Philip Kerr, Prague Fatale

http://www.amazon.com/Prague-Fatale-Gunther-Mystery-ebook/dp/B005W0ARFQ/ref=sr_1_5?ie=UTF8&qid=1328410214&sr=8-5

If you are a crime fiction fan and have yet to read any of Kerr’s Bernie Gunther novels, then buy Berlin Noir, the opening trilogy then work you way down to this one.  The novels are set in Nazi Germany and after, with Gunther being in the Berlin police before having to leave, become first a hotel then later a private detective before ending up in the army and undergoing all the horrors of Eastern Europe and Russia.  This latest is one of the best, and certainly better than Field Grey which it follows.  Gunther is called to see his old boss Heydrich who is by now running the show out of Prague, but is troubled by a possible leak.  Gunther arrives, one of the house guests is murdered, and the story runs from there through some complex Nazi politics and personality differences.  Kerr knows his Nazi history, can write, and Gunther is an intriguing character.  This is among the best of the modern series.

Fred Vargas, An Uncertain Place

http://www.amazon.com/An-Uncertain-Place-ebook/dp/B004SOYWKS/ref=sr_1_4?ie=UTF8&qid=1328412472&sr=8-4

Vargas is a French academic as well as a writer, and she is vaunted as the new great thing in French crime writing.  Here Commissaire Adamsberg begins with a conference in England, a place he does not understand, and is taken to a scene at Highgate cemetery where several shoes have been arranged, complete with severed feet.  The story wends its way through Paris and ultimately to Serbia.  There are some neat touches in all this, notably with Adamsberg’s mangling of English and the wonderful reverse of the normal in the form of his assistant, Donglard, who would quite like to be English.  In parts it is perhaps a touch too laboured and, dare it be said, academic, but it captures something of Paris and Adamsberg becomes an attractive character.
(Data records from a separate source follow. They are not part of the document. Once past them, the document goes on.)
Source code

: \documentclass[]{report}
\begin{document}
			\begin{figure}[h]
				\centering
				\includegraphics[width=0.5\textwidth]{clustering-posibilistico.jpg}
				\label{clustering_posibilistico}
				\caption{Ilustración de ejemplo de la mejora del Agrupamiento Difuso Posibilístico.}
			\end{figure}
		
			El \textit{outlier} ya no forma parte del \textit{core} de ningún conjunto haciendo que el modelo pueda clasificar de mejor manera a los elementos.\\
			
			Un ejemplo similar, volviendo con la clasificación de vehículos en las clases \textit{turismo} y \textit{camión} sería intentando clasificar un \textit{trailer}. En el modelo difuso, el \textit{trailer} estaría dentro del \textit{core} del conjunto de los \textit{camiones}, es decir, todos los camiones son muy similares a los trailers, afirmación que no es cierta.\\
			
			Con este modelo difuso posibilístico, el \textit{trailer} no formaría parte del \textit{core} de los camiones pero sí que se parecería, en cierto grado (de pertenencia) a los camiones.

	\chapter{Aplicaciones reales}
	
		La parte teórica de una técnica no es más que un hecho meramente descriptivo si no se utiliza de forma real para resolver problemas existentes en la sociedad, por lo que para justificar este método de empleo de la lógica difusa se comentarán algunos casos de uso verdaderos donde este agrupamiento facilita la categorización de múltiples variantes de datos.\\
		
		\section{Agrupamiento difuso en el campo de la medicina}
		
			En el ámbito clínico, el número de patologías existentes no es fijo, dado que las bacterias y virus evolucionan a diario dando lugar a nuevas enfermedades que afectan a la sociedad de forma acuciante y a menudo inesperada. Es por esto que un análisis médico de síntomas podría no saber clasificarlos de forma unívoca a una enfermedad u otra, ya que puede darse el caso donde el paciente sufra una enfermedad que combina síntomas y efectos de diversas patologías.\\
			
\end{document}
Conor Fitzgerald, The Dogs of Rome

http://www.amazon.com/Fatal-Touch-Blume-Commissario-ebook/dp/B004T88RNQ/ref=sr_1_sc_3?ie=UTF8&qid=1328408905&sr=8-3-spell

Fitzgerald is of Irish ancestry but born in Cambridge but has now lived in Italy for over twenty years.  Like that other great English writer in Italy, Tim Parks, he combines writing with translation.  His hero, Alec Blume, is an American-born detective in the Rome forces.  His parents were on sabbatical in Rome when they died in a car crash so that the young Alec grew up as a bit of a wild child before joining the force.  So he is the outsider now on the inside.  Blume is called to a murder where the victim happens to be the wife of a minor but connected politician, so Blume’s bosses want the matter cleaned up fast and quiet.  Inevitably it gets more complicated than that.  Blume promises to become a good figure in crime fiction, some likening him to Michael Dibden’s Aurelio Zen – well, he is not there yet, but this is a good start.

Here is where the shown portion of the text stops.